The biggest catalyst sits with Thyssenkrupp Marine Systems (TKMS). Three mega-contracts are approaching decision points. Germany’s F127 frigate programme, valued at roughly €26 billion, goes before the Bundestag’s budget committee on 24 June. That same week Ottawa is expected to reveal the winner of a Canadian submarine tender worth over €10 billion. A third project, India’s P-75I submarine programme, completed cost negotiations in February and now awaits contract signature. Together the trio represents more than €36 billion in potential orders — a sum that would transform TKMS’s order book, which stood at €20.6 billion at the end of the first half of 2025/2026.
Yet the defence unit’s finances remain under strain. Upfront investments and delayed customer payments have pulled free cash flow to minus €72 million. New contracts would ease that pressure considerably, and Thyssenkrupp is using the Eurosatory defence exhibition in Paris to showcase its naval technology to an international audience.
Should investors sell immediately? Or is it worth buying Thyssenkrupp?

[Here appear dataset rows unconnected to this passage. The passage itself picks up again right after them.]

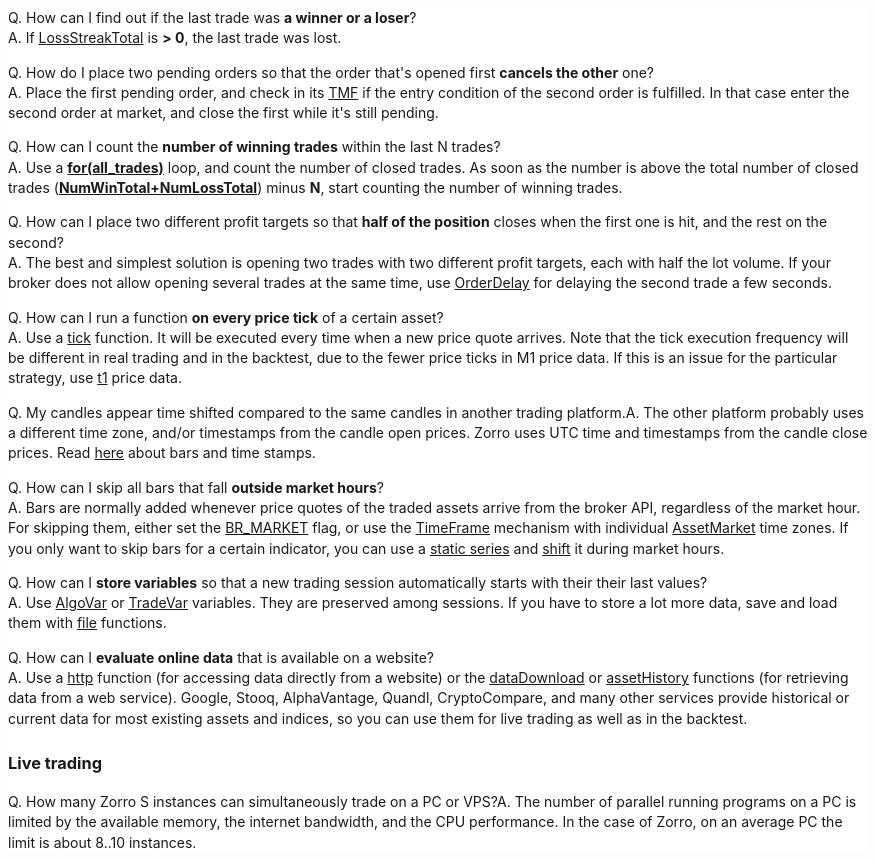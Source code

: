 Q. How can I find out if the last trade was **a winner or a loser**?  
A. If [LossStreakTotal](winloss.md) is **\> 0**, the last trade was lost.

Q. How do I place two pending orders so that the order that's opened first **cancels the other** one?  
A. Place the first pending order, and check in its [TMF](018_TradeMode.md) if the entry condition of the second order is fulfilled. In that case enter the second order at market, and close the first while it's still pending.

Q. How can I count the **number of winning trades** within the last N trades?  
A. Use a **[for(all\_trades)](fortrades.md)** loop, and count the number of closed trades. As soon as the number is above the total number of closed trades (**[NumWinTotal+NumLossTotal](winloss.md)**) minus **N**, start counting the number of winning trades.

Q. How can I place two different profit targets so that **half of the position** closes when the first one is hit, and the rest on the second?  
A. The best and simplest solution is opening two trades with two different profit targets, each with half the lot volume. If your broker does not allow opening several trades at the same time, use [OrderDelay](timewait.md) for delaying the second trade a few seconds.

Q. How can I run a function **on every price tick** of a certain asset?  
A. Use a [tick](089_tick_tock.md) function. It will be executed every time when a new price quote arrives. Note that the tick execution frequency will be different in real trading and in the backtest, due to the fewer price ticks in M1 price data. If this is an issue for the particular strategy, use [t1](022_Price_History.md) price data.

Q. My candles appear time shifted compared to the same candles in another trading platform.A. The other platform probably uses a different time zone, and/or timestamps from the candle open prices. Zorro uses UTC time and timestamps from the candle close prices. Read [here](005_Bars_and_Candles.md) about bars and time stamps.

Q. How can I skip all bars that fall **outside market hours**?  
A. Bars are normally added whenever price quotes of the traded assets arrive from the broker API, regardless of the market hour. For skipping them, either set the [BR\_MARKET](200_BarMode.md) flag, or use the [TimeFrame](177_BarPeriod_TimeFrame.md) mechanism with individual [AssetMarket](assetzone.md) time zones. If you only want to skip bars for a certain indicator, you can use a [static series](091_series.md) and [shift](126_shift.md) it during market hours.

Q. How can I **store variables** so that a new trading session automatically starts with their their last values?  
A. Use [AlgoVar](196_AlgoVar_AssetVar_AssetStr.md) or [TradeVar](018_TradeMode.md) variables. They are preserved among sessions. If you have to store a lot more data, save and load them with [file](158_File_access.md) functions.

Q. How can I **evaluate online data** that is available on a website?  
A. Use a [http](160_HTTP_functions.md) function (for accessing data directly from a website) or the [dataDownload](125_sortData_sortIdx.md) or [assetHistory](loadhistory.md) functions (for retrieving data from a web service). Google, Stooq, AlphaVantage, Quandl, CryptoCompare, and many other services provide historical or current data for most existing assets and indices, so you can use them for live trading as well as in the backtest.

### **Live trading**

Q. How many Zorro S instances can simultaneously trade on a PC or VPS?A. The number of parallel running programs on a PC is limited by the available memory, the internet bandwidth, and the CPU performance. In the case of Zorro, on an average PC the limit is about 8..10 instances.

Parallel to the defence push, Thyssenkrupp is reshaping its corporate structure. The supervisory board has given the green light to spin off the materials supply-chain unit, tk accelis, and list a minority stake on the Frankfurt Stock Exchange later this year. Existing shareholders will receive 49% of the new shares, while the parent retains control — meaning the segment stays fully consolidated for now. The business delivered solid recent numbers: second-quarter revenue rose 5% to €3.2 billion, while operating profit nearly tripled to €81 million.
Shareholders will have the final say at an extraordinary general meeting scheduled for 7 August. If they reject the spin-off, the entire holding-company strategy could unravel. Up to that point the market will want more detail on the exact terms of the listing.
Between the defence decision points in late June and the August shareholder vote, Thyssenkrupp’s share price remains hostage to two very different stories: a potential defence bonanza that could boost cash flow, and a corporate restructuring that aims to unlock value but carries execution risk. Both will have to fall into place for the year-to-date rally to hold.